Inside the space that Gilt now occupies were really two parties. To the left, electronic music was playing in the bar area, the lighting was subdued and posing in the corner was another gilded, nearly naked man. To the right, a woman was singing jazz in a more grown-up setting. A gilded woman, wearing quite a bit more clothing than her male counterparts but apparently every bit as much body paint, and wearing on her head, like a hat, the capital of a Corinthian column, was also striking slowly changing poses. Everyone was drinking Laurent-Perrier Grand Siècle non-vintage Brut Champagne and sampling nibbles of chef Paul Liebrandt's cuisine, which defies description.
Mr. Liebrandt combines flavors in such a way that you can taste all of the components, often one after another, which delights some diners and confuses others. It does tend to make everyone think, though.
I didn't get much of a chance to talk to the chef, but I did talk to the sommelier, Jason Ferris, who is introducing an extravagant wine-by-the-glass list — including glasses for upwards of $500. To pair with dessert he'll be offering flights of Château d'Yquem, a notion that fits well with the double entendre of the restaurant's name.

It was a good party, but perhaps not as good as the next one I went to. My friend Kenny Lao, who owns Rickshaw Dumpling Bar on 23rd St., was having his holiday staff party and he invited me to stop by. He ordered pizza and his crew made tamales, which I ate as Kenny and his managers served margaritas and vodka-spiked lemonade. I met an 18-year-old, something I hadn't done in a long time, and couldn't help giving him advice about life. I also met some NRN readers — apparently it's required reading for people studying restaurant management at NYU — and in general enjoyed watching Kenny celebrate his employees and breezily switch from English to Spanish to Mandarin. I even got to practice my Chinese with a guy from Shanghai. We talked about the rapid economic development underway in his hometown. At least I think we did; my Chinese is pretty rusty.
I got home at around 2 a.m.

Wednesday, December 14, 2005

Bruce Hornsby and Saracen ice cream

December 13

I took a brief trip to Williamsburg, Va., and mostly ate the food of Bob Kinkead, chef-owner of Kinkead’s in Washington, D.C., Colvin Run Tavern in McLean, Va., and Sibling Rivalry in Boston. He was in Williamsburg with his friend Marcel Desaulniers, who owns The Trellis in Williamsburg and was helping Bob promote his new book — or newish, since it was published in 2004 — "Kinkead’s Cookbook: Recipes from Washington D.C.'s Premier Seafood Restaurant."
Marcel held a lunch at his test kitchen and studio, Ganache Hill, for various local food editors.
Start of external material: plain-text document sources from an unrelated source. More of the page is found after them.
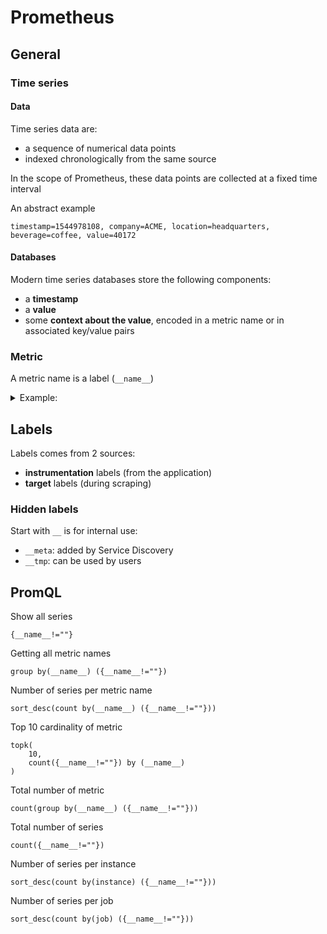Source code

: # Prometheus

## General

### Time series


#### Data

Time series data are: 
  * a sequence of numerical data points 
  * indexed chronologically from the same source

In the scope of Prometheus, these data points are collected at a fixed time interval

An abstract example
```
timestamp=1544978108, company=ACME, location=headquarters, beverage=coffee, value=40172
```


#### Databases

Modern time series databases store the following components:
* a **timestamp**
* a **value**
* some **context about the value**, encoded in a metric name or in associated key/value pairs


### Metric

A metric name is a label (`__name__`)
<details><summary>Example:</summary>
<p>

```
my_metric{
    job="scrape-job",
    env="dev",
}
```
is the same thing like:
```
{
    __name__="my_metric",
    job="scrape-job",
    env="dev",
}
```
</p>
</details>



## Labels

Labels comes from 2 sources:
* **instrumentation** labels (from the application)
* **target** labels (during scraping)


### Hidden labels

Start with `__` is for internal use:
* `__meta`: added by Service Discovery
* `__tmp`: can be used by users



## PromQL 

Show all series
```
{__name__!=""}
```

Getting all metric names
```
group by(__name__) ({__name__!=""})
```

Number of series per metric name
```
sort_desc(count by(__name__) ({__name__!=""}))
```

Top 10 cardinality of metric
```
topk(
    10,
    count({__name__!=""}) by (__name__)
)
```

Total number of metric
```
count(group by(__name__) ({__name__!=""}))
```

Total number of series
```
count({__name__!=""})
```

Number of series per instance
```
sort_desc(count by(instance) ({__name__!=""}))
```

Number of series per job
```
sort_desc(count by(job) ({__name__!=""}))
```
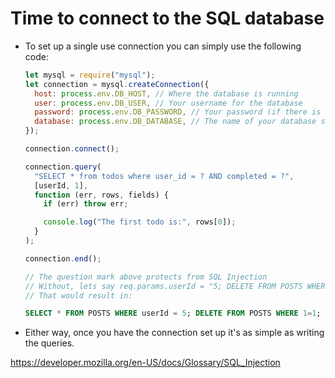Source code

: # Time to connect to the SQL database

- To set up a single use connection you can simply use the following code:

  ```javascript
  let mysql = require("mysql");
  let connection = mysql.createConnection({
    host: process.env.DB_HOST, // Where the database is running
    user: process.env.DB_USER, // Your username for the database
    password: process.env.DB_PASSWORD, // Your password (if there is one)
    database: process.env.DB_DATABASE, // The name of your database schema
  });

  connection.connect();

  connection.query(
    "SELECT * from todos where user_id = ? AND completed = ?",
    [userId, 1],
    function (err, rows, fields) {
      if (err) throw err;

      console.log("The first todo is:", rows[0]);
    }
  );

  connection.end();

  // The question mark above protects from SQL Injection
  // Without, lets say req.params.userId = "5; DELETE FROM POSTS WHERE 1=1;"
  // That would result in:
  ```

  ```SQL
  SELECT * FROM POSTS WHERE userId = 5; DELETE FROM POSTS WHERE 1=1;
  ```

- Either way, once you have the connection set up it's as simple as writing the queries.

https://developer.mozilla.org/en-US/docs/Glossary/SQL_Injection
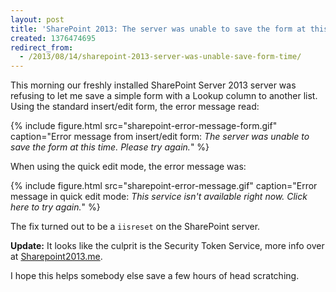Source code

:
 ```yaml
---
layout: post
title: 'SharePoint 2013: The server was unable to save the form at this time'
created: 1376474695
redirect_from:
  - /2013/08/14/sharepoint-2013-server-was-unable-save-form-time/
---
```

This morning our freshly installed SharePoint Server 2013 server was refusing to let me save a simple form with a Lookup column to another list. Using the standard insert/edit form, the error message read:

<!--break-->

{% include figure.html src="sharepoint-error-message-form.gif" caption="Error message from insert/edit form: *The server was unable to save the form at this time. Please try again.*" %}

When using the quick edit mode, the error message was:

{% include figure.html src="sharepoint-error-message.gif" caption="Error message in quick edit mode: *This service isn't available right now. Click here to try again.*" %}

The fix turned out to be a `iisreset` on the SharePoint server.

**Update:** It looks like the culprit is the Security Token Service, more info over at [Sharepoint2013.me](http://www.sharepoint2013.me/Blog/Post/83/-The-Security-Token-Service-is-not-available--error-in-sharepoint-2013).

I hope this helps somebody else save a few hours of head scratching.
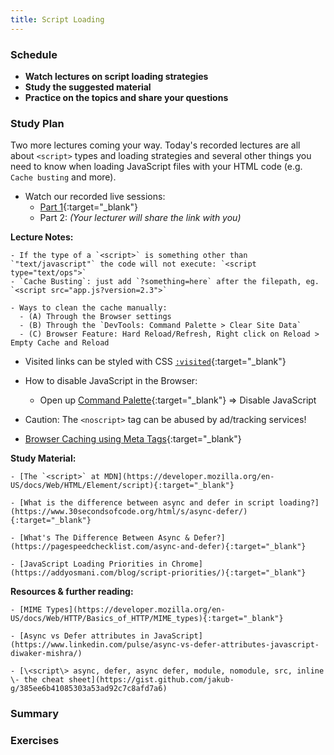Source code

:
 ```yaml
---
title: Script Loading
---
```


### Schedule

  - **Watch lectures on script loading strategies**
  - **Study the suggested material**
  - **Practice on the topics and share your questions**

### Study Plan

  Two more lectures coming your way. Today's recorded lectures are all about `<script>` types and loading strategies and several other things you need to know when loading JavaScript files with your HTML code (e.g. `Cache busting` and more).

  - Watch our recorded live sessions:
    - [Part 1](https://youtu.be/-8-0kUHpo34){:target="_blank"} 
    - Part 2: _(Your lecturer will share the link with you)_

  **Lecture Notes:**

    - If the type of a `<script>` is something other than `"text/javascript"` the code will not execute: `<script type="text/ops">`
    - `Cache Busting`: just add `?something=here` after the filepath, eg. `<script src="app.js?version=2.3">`

    - Ways to clean the cache manually:
      - (A) Through the Browser settings
      - (B) Through the `DevTools: Command Palette > Clear Site Data`
      - (C) Browser Feature: Hard Reload/Refresh, Right click on Reload > Empty Cache and Reload

  - Visited links can be styled with CSS [`:visited`](https://developer.mozilla.org/en-US/docs/Web/CSS/:visited){:target="_blank"}

  - How to disable JavaScript in the Browser:
    - Open up [Command Palette](https://developer.chrome.com/docs/devtools/command-menu){:target="_blank"} => Disable JavaScript

  - Caution: The `<noscript>` tag can be abused by ad/tracking services!

  - [Browser Caching using Meta Tags](https://cristian.sulea.net/blog/disable-browser-caching-with-meta-html-tags/){:target="_blank"}

  **Study Material:**

    - [The `<script>` at MDN](https://developer.mozilla.org/en-US/docs/Web/HTML/Element/script){:target="_blank"}

    - [What is the difference between async and defer in script loading?](https://www.30secondsofcode.org/html/s/async-defer/){:target="_blank"}

    - [What's The Difference Between Async & Defer?](https://pagespeedchecklist.com/async-and-defer){:target="_blank"}

    - [JavaScript Loading Priorities in Chrome](https://addyosmani.com/blog/script-priorities/){:target="_blank"}

  **Resources & further reading:**

    - [MIME Types](https://developer.mozilla.org/en-US/docs/Web/HTTP/Basics_of_HTTP/MIME_types){:target="_blank"}

    - [Async vs Defer attributes in JavaScript](https://www.linkedin.com/pulse/async-vs-defer-attributes-javascript-diwaker-mishra/)  
    
    - [\<script\> async, defer, async defer, module, nomodule, src, inline \- the cheat sheet](https://gist.github.com/jakub-g/385ee6b41085303a53ad92c7c8afd7a6) 

### Summary

### Exercises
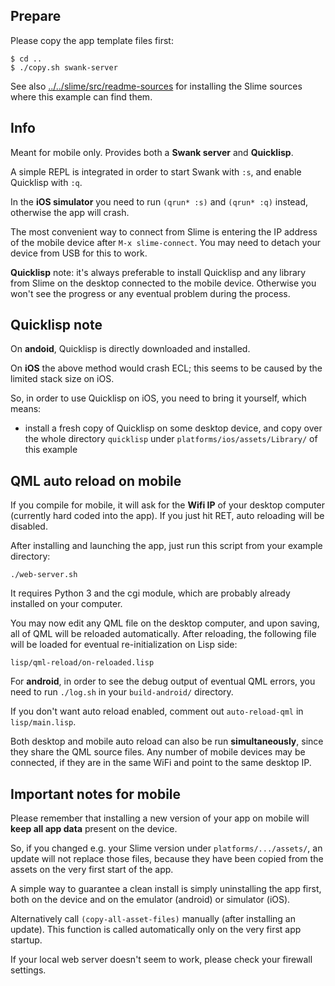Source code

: 
Prepare
-------

Please copy the app template files first:
```
$ cd ..
$ ./copy.sh swank-server
```

See also [../../slime/src/readme-sources](../../slime/src/readme-sources.md) for
installing the Slime sources where this example can find them.



Info
----

Meant for mobile only. Provides both a **Swank server** and **Quicklisp**.

A simple REPL is integrated in order to start Swank with `:s`, and enable
Quicklisp with `:q`.

In the **iOS simulator** you need to run `(qrun* :s)` and `(qrun* :q)` instead,
otherwise the app will crash.

The most convenient way to connect from Slime is entering the IP address of the
mobile device after `M-x slime-connect`. You may need to detach your device
from USB for this to work.

**Quicklisp** note: it's always preferable to install Quicklisp and any library
from Slime on the desktop connected to the mobile device. Otherwise you won't
see the progress or any eventual problem during the process.



Quicklisp note
--------------

On **andoid**, Quicklisp is directly downloaded and installed.

On **iOS** the above method would crash ECL; this seems to be caused by the
limited stack size on iOS.

So, in order to use Quicklisp on iOS, you need to bring it yourself, which
means:

* install a fresh copy of Quicklisp on some desktop device, and copy over the
  whole directory `quicklisp` under `platforms/ios/assets/Library/` of this
  example



QML auto reload on mobile
-------------------------

If you compile for mobile, it will ask for the **Wifi IP** of your desktop
computer (currently hard coded into the app). If you just hit RET, auto
reloading will be disabled.

After installing and launching the app, just run this script from your example
directory:
```
./web-server.sh
```
It requires Python 3 and the cgi module, which are probably already installed
on your computer.

You may now edit any QML file on the desktop computer, and upon saving, all of
QML will be reloaded automatically. After reloading, the following file will be
loaded for eventual re-initialization on Lisp side:
```
lisp/qml-reload/on-reloaded.lisp
```
For **android**, in order to see the debug output of eventual QML errors, you
need to run `./log.sh` in your `build-android/` directory.

If you don't want auto reload enabled, comment out `auto-reload-qml` in
`lisp/main.lisp`.

Both desktop and mobile auto reload can also be run **simultaneously**, since
they share the QML source files. Any number of mobile devices may be connected,
if they are in the same WiFi and point to the same desktop IP.



Important notes for mobile
--------------------------

Please remember that installing a new version of your app on mobile will
**keep all app data** present on the device.

So, if you changed e.g. your Slime version under `platforms/.../assets/`, an
update will not replace those files, because they have been copied from the
assets on the very first start of the app.

A simple way to guarantee a clean install is simply uninstalling the app first,
both on the device and on the emulator (android) or simulator (iOS).

Alternatively call `(copy-all-asset-files)` manually (after installing an
update). This function is called automatically only on the very first app
startup.

If your local web server doesn't seem to work, please check your firewall
settings.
Since I was in town, I was invited too, and I stayed later to interview Marcel and Bob. We chatted about the evolution of restaurant food in America. Marcel recalled working at the Pierre hotel in New York in the 1970s and opening cans of white asparagus and chanterelles.
The lunch featured items from Bob's cookbook.
Then we had dinner at The Trellis, featuring more items from Bob's cookbook. The dinner also featured the art of local painter and photographer Kathy Hornsby, wife of famous musician Bruce Hornsby. I sat across from Kathy and next to her mother, Ann Yankovich. Bruce was farther down the table, which seated 12 people, so we didn't get a chance to chat much. He was about to leave when dessert arrived, and he gleefully sat back down. He's the second guy I've seen in the past two months to be stopped dead in his tracks by dessert. The first guy was a representative from Wild American Shrimp who was actually unable to speak when the dessert cart rolled by at Gottlieb's in Savannah, Ga. I think it's an endearing quality, being enamored of dessert.
Bob sat in the middle of the table, busily signing copies of the cookbook with a sharpie with the same color as the cover of his cookbook. He was very proud of that.

What I ate for lunch:
Arugula Salad with Haricots Verts, Roasted Beets, and Walnut Oil Vinaigrette
Lobster and Macaroni Gratin
Mustard-Glazed Salmon with Crabmeat and Tomato-Basil Butter
Saracen Ice Cream with a Compote of Dried Figs, Prunes, and Apricots

What I ate for dinner:
Strudel of wild mushrooms and country ham
Minnesota wild rice soup with pheasant
Walnut-crusted rockfish with sherry-beet sauce and cauliflower flan
Salad of bibb and soft lettuces with radishes, Gruyère and mustard-chervil vinaigrette
Prime sirloin au poivre with madeira mushrooms and fried zucchini
Chocolate dacquoise with cappuccino sauce and more Saracen ice cream

Monday, December 12, 2005

How geese could cure West Nile

December 10

I had dinner at the restaurant formerly known as La Côte Basque, which is now LCB Brasserie Rachou, with, among other people, Jim Schiltz, president of the National Goose Council.
Jim raises or processes about 75 percent of all the geese eaten in North America, so it makes sense that he's chief of the goose council. Then again, only 200,000-300,000 geese are raised in America each year, so it's not that big a deal.
Jim's a cutting-edge guy, though, and as I munched on a terrine of pig trotters and apples, followed by sweetbreads (I don't know why I was in a weird-food mood, but clearly I was, although I had warm chocolate cake for dessert), he explained a treatment he has developed for West Nile Virus.
His flock was hit by West Nile four years ago, and it killed a quarter of them virtually overnight. The virus has been coming back every year, so Jim has been collecting blood from the geese who survive and, working with scientists who know about such things, has been using them to develop a serum.
Unlike vaccines, in which dead viruses are injected into patients so they can develop their own antibodies against those viruses in case live ones come their way, Jim's serum is a collection of antibodies produced by his turkeys that survived the virus. He says West Nile mutates a lot, which means the serum, as it has been developed over the years, has become a collection of an array of slightly different antibodies, each capable of knocking out a different strain of West Nile.
He and his partner have a preliminary patent on the serum, and it's about to start being tested on hamsters, an early step, maybe, in getting it approved for use on people.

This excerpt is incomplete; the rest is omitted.